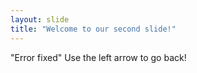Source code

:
 ```yaml
---
layout: slide
title: "Welcome to our second slide!"
---
```

"Error fixed"
Use the left arrow to go back!
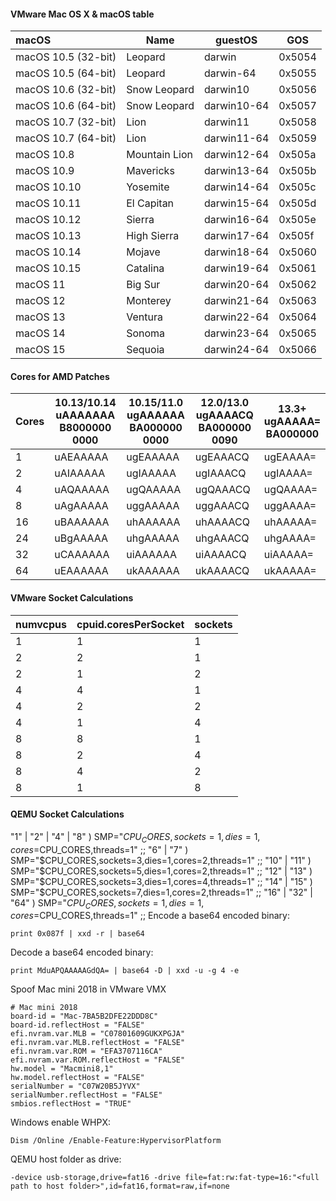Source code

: #### VMware Mac OS X & macOS table

| macOS                 | Name          | guestOS             |  GOS   |
|:----------------------|---------------|---------------------|--------|
| macOS 10.5 (32-bit)   | Leopard       | darwin              | 0x5054 |
| macOS 10.5 (64-bit)   | Leopard       | darwin-64           | 0x5055 |
| macOS 10.6 (32-bit)   | Snow Leopard  | darwin10            | 0x5056 |
| macOS 10.6 (64-bit)   | Snow Leopard  | darwin10-64         | 0x5057 |
| macOS 10.7 (32-bit)   | Lion          | darwin11            | 0x5058 |
| macOS 10.7 (64-bit)   | Lion          | darwin11-64         | 0x5059 |
| macOS 10.8            | Mountain Lion | darwin12-64         | 0x505a |
| macOS 10.9            | Mavericks     | darwin13-64         | 0x505b |
| macOS 10.10           | Yosemite      | darwin14-64         | 0x505c |
| macOS 10.11           | El Capitan    | darwin15-64         | 0x505d |
| macOS 10.12           | Sierra        | darwin16-64         | 0x505e |
| macOS 10.13           | High Sierra   | darwin17-64         | 0x505f |
| macOS 10.14           | Mojave        | darwin18-64         | 0x5060 |
| macOS 10.15           | Catalina      | darwin19-64         | 0x5061 |
| macOS 11              | Big Sur       | darwin20-64         | 0x5062 |
| macOS 12              | Monterey      | darwin21-64         | 0x5063 |
| macOS 13              | Ventura       | darwin22-64         | 0x5064 |
| macOS 14              | Sonoma        | darwin23-64         | 0x5065 |
| macOS 15              | Sequoia       | darwin24-64         | 0x5066 |


#### Cores for AMD Patches

| Cores | 10.13/10.14<br/>uAAAAAAA<br/>B8000000 0000 | 10.15/11.0<br/>ugAAAAAA<br/>BA000000 0000 | 12.0/13.0<br/>ugAAAACQ<br/>BA000000 0090 | 13.3+<br/>ugAAAAA=<br/>BA000000 |
|-------|--------------------------------------------|-------------------------------------------|------------------------------------------|---------------------------------|
| 1     | uAEAAAAA                                   | ugEAAAAA                                  | ugEAAACQ                                 | ugEAAAA=                        |
| 2     | uAIAAAAA                                   | ugIAAAAA                                  | ugIAAACQ                                 | ugIAAAA=                        |
| 4     | uAQAAAAA                                   | ugQAAAAA                                  | ugQAAACQ                                 | ugQAAAA=                        |
| 8     | uAgAAAAA                                   | uggAAAAA                                  | uggAAACQ                                 | uggAAAA=                        |
| 16    | uBAAAAAA                                   | uhAAAAAA                                  | uhAAAACQ                                 | uhAAAAA=                        |
| 24    | uBgAAAAA                                   | uhgAAAAA                                  | uhgAAACQ                                 | uhgAAAA=                        |
| 32    | uCAAAAAA                                   | uiAAAAAA                                  | uiAAAACQ                                 | uiAAAAA=                        |
| 64    | uEAAAAAA                                   | ukAAAAAA                                  | ukAAAACQ                                 | ukAAAAA=                        |

#### VMware Socket Calculations

| numvcpus | cpuid.coresPerSocket | sockets |
|----------|----------------------|---------|
| 1        | 1                    | 1       |
| 2        | 2                    | 1       |
| 2        | 1                    | 2       |
| 4        | 4                    | 1       |
| 4        | 2                    | 2       |
| 4        | 1                    | 4       |
| 8        | 8                    | 1       |
| 8        | 2                    | 4       |
| 8        | 4                    | 2       |
| 8        | 1                    | 8       |

#### QEMU Socket Calculations
"1" | "2" | "4" | "8" ) SMP="$CPU_CORES,sockets=1,dies=1,cores=$CPU_CORES,threads=1" ;;
"6" | "7" ) SMP="$CPU_CORES,sockets=3,dies=1,cores=2,threads=1" ;;
"10" | "11" ) SMP="$CPU_CORES,sockets=5,dies=1,cores=2,threads=1" ;;
"12" | "13" ) SMP="$CPU_CORES,sockets=3,dies=1,cores=4,threads=1" ;;
"14" | "15" ) SMP="$CPU_CORES,sockets=7,dies=1,cores=2,threads=1" ;;
"16" | "32" | "64" ) SMP="$CPU_CORES,sockets=1,dies=1,cores=$CPU_CORES,threads=1" ;;
Encode a base64 encoded binary:

`print 0x087f | xxd -r | base64`

Decode a base64 encoded binary:

`print MduAPQAAAAAGdQA= | base64 -D | xxd -u -g 4 -e`

Spoof Mac mini 2018 in VMware VMX
```
# Mac mini 2018
board-id = "Mac-7BA5B2DFE22DDD8C"
board-id.reflectHost = "FALSE"
efi.nvram.var.MLB = "C07801609GUKXPGJA"
efi.nvram.var.MLB.reflectHost = "FALSE"
efi.nvram.var.ROM = "EFA3707116CA"
efi.nvram.var.ROM.reflectHost = "FALSE"
hw.model = "Macmini8,1"
hw.model.reflectHost = "FALSE"
serialNumber = "C07W20B5JYVX"
serialNumber.reflectHost = "FALSE"
smbios.reflectHost = "TRUE"
```

Windows enable WHPX:

```Dism /Online /Enable-Feature:HypervisorPlatform```

QEMU host folder as drive:

```-device usb-storage,drive=fat16 -drive file=fat:rw:fat-type=16:"<full path to host folder>",id=fat16,format=raw,if=none```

▶ WORK INSTRUCTIONS
Copy the data character for character, but drop all pictures from the copy.

▶ SOLUTION FOR THIS PROBLEM
Source code

:
 ```yaml
---
layout: slide
title: "Welcome to our second slide!"
---
```

"Error fixed"
Use the left arrow to go back!
Source code

: #### VMware Mac OS X & macOS table

| macOS                 | Name          | guestOS             |  GOS   |
|:----------------------|---------------|---------------------|--------|
| macOS 10.5 (32-bit)   | Leopard       | darwin              | 0x5054 |
| macOS 10.5 (64-bit)   | Leopard       | darwin-64           | 0x5055 |
| macOS 10.6 (32-bit)   | Snow Leopard  | darwin10            | 0x5056 |
| macOS 10.6 (64-bit)   | Snow Leopard  | darwin10-64         | 0x5057 |
| macOS 10.7 (32-bit)   | Lion          | darwin11            | 0x5058 |
| macOS 10.7 (64-bit)   | Lion          | darwin11-64         | 0x5059 |
| macOS 10.8            | Mountain Lion | darwin12-64         | 0x505a |
| macOS 10.9            | Mavericks     | darwin13-64         | 0x505b |
| macOS 10.10           | Yosemite      | darwin14-64         | 0x505c |
| macOS 10.11           | El Capitan    | darwin15-64         | 0x505d |
| macOS 10.12           | Sierra        | darwin16-64         | 0x505e |
| macOS 10.13           | High Sierra   | darwin17-64         | 0x505f |
| macOS 10.14           | Mojave        | darwin18-64         | 0x5060 |
| macOS 10.15           | Catalina      | darwin19-64         | 0x5061 |
| macOS 11              | Big Sur       | darwin20-64         | 0x5062 |
| macOS 12              | Monterey      | darwin21-64         | 0x5063 |
| macOS 13              | Ventura       | darwin22-64         | 0x5064 |
| macOS 14              | Sonoma        | darwin23-64         | 0x5065 |
| macOS 15              | Sequoia       | darwin24-64         | 0x5066 |


#### Cores for AMD Patches

| Cores | 10.13/10.14<br/>uAAAAAAA<br/>B8000000 0000 | 10.15/11.0<br/>ugAAAAAA<br/>BA000000 0000 | 12.0/13.0<br/>ugAAAACQ<br/>BA000000 0090 | 13.3+<br/>ugAAAAA=<br/>BA000000 |
|-------|--------------------------------------------|-------------------------------------------|------------------------------------------|---------------------------------|
| 1     | uAEAAAAA                                   | ugEAAAAA                                  | ugEAAACQ                                 | ugEAAAA=                        |
| 2     | uAIAAAAA                                   | ugIAAAAA                                  | ugIAAACQ                                 | ugIAAAA=                        |
| 4     | uAQAAAAA                                   | ugQAAAAA                                  | ugQAAACQ                                 | ugQAAAA=                        |
| 8     | uAgAAAAA                                   | uggAAAAA                                  | uggAAACQ                                 | uggAAAA=                        |
| 16    | uBAAAAAA                                   | uhAAAAAA                                  | uhAAAACQ                                 | uhAAAAA=                        |
| 24    | uBgAAAAA                                   | uhgAAAAA                                  | uhgAAACQ                                 | uhgAAAA=                        |
| 32    | uCAAAAAA                                   | uiAAAAAA                                  | uiAAAACQ                                 | uiAAAAA=                        |
| 64    | uEAAAAAA                                   | ukAAAAAA                                  | ukAAAACQ                                 | ukAAAAA=                        |

#### VMware Socket Calculations

| numvcpus | cpuid.coresPerSocket | sockets |
|----------|----------------------|---------|
| 1        | 1                    | 1       |
| 2        | 2                    | 1       |
| 2        | 1                    | 2       |
| 4        | 4                    | 1       |
| 4        | 2                    | 2       |
| 4        | 1                    | 4       |
| 8        | 8                    | 1       |
| 8        | 2                    | 4       |
| 8        | 4                    | 2       |
| 8        | 1                    | 8       |

#### QEMU Socket Calculations
"1" | "2" | "4" | "8" ) SMP="$CPU_CORES,sockets=1,dies=1,cores=$CPU_CORES,threads=1" ;;
"6" | "7" ) SMP="$CPU_CORES,sockets=3,dies=1,cores=2,threads=1" ;;
"10" | "11" ) SMP="$CPU_CORES,sockets=5,dies=1,cores=2,threads=1" ;;
"12" | "13" ) SMP="$CPU_CORES,sockets=3,dies=1,cores=4,threads=1" ;;
"14" | "15" ) SMP="$CPU_CORES,sockets=7,dies=1,cores=2,threads=1" ;;
"16" | "32" | "64" ) SMP="$CPU_CORES,sockets=1,dies=1,cores=$CPU_CORES,threads=1" ;;
Encode a base64 encoded binary:

`print 0x087f | xxd -r | base64`

Decode a base64 encoded binary:

`print MduAPQAAAAAGdQA= | base64 -D | xxd -u -g 4 -e`

Spoof Mac mini 2018 in VMware VMX
```
# Mac mini 2018
board-id = "Mac-7BA5B2DFE22DDD8C"
board-id.reflectHost = "FALSE"
efi.nvram.var.MLB = "C07801609GUKXPGJA"
efi.nvram.var.MLB.reflectHost = "FALSE"
efi.nvram.var.ROM = "EFA3707116CA"
efi.nvram.var.ROM.reflectHost = "FALSE"
hw.model = "Macmini8,1"
hw.model.reflectHost = "FALSE"
serialNumber = "C07W20B5JYVX"
serialNumber.reflectHost = "FALSE"
smbios.reflectHost = "TRUE"
```

Windows enable WHPX:

```Dism /Online /Enable-Feature:HypervisorPlatform```

QEMU host folder as drive:

```-device usb-storage,drive=fat16 -drive file=fat:rw:fat-type=16:"<full path to host folder>",id=fat16,format=raw,if=none```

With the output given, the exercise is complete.